[Source records]
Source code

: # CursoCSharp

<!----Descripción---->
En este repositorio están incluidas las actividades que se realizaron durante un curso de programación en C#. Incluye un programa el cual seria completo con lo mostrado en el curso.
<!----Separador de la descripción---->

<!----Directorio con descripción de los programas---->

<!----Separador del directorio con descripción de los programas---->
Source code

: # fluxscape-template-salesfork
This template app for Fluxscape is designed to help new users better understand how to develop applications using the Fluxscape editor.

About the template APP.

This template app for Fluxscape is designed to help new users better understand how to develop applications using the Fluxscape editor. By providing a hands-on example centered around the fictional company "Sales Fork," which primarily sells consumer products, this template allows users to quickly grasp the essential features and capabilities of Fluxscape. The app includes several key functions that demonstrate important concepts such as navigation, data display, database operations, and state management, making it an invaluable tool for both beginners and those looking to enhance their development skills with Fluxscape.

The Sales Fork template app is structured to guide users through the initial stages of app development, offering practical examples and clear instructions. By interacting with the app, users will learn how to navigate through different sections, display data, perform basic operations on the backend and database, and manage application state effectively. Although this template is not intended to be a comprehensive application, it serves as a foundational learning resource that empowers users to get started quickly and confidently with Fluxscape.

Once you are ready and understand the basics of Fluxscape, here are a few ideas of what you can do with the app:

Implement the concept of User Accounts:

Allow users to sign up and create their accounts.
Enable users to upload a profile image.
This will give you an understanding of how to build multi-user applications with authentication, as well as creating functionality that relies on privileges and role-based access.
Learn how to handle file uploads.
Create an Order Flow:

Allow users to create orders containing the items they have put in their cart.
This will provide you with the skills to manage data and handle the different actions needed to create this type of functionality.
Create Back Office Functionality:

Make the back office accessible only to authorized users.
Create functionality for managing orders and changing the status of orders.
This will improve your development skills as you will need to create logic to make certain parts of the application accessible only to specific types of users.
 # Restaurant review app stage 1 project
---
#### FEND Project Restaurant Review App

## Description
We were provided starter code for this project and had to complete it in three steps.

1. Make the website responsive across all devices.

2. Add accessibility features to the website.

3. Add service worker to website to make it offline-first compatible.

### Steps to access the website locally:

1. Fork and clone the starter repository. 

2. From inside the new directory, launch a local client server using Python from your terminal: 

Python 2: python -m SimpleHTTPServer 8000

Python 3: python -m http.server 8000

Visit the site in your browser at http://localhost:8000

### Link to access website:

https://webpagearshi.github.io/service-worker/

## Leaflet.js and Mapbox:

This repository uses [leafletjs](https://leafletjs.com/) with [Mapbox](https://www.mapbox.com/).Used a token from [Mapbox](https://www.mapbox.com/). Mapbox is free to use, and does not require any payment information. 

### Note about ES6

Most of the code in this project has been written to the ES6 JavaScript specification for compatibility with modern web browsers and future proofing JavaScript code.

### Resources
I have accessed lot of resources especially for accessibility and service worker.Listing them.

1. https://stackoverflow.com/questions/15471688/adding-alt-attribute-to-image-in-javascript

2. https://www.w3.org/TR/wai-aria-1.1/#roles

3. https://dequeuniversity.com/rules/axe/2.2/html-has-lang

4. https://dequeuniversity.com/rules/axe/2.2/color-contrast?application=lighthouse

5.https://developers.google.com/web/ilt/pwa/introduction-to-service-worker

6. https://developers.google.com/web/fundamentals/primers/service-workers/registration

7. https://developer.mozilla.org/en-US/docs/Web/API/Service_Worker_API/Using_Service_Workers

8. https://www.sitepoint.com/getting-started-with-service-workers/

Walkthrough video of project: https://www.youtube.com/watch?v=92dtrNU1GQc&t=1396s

▶ Required action: Repeat exactly, please, each line from the beginning of the data through the line with "<!----Directorio con descripción" in it, and only those lines.

▶ Output for this exercise:
Source code

: # CursoCSharp

<!----Descripción---->
En este repositorio están incluidas las actividades que se realizaron durante un curso de programación en C#. Incluye un programa el cual seria completo con lo mostrado en el curso.
<!----Separador de la descripción---->

<!----Directorio con descripción de los programas---->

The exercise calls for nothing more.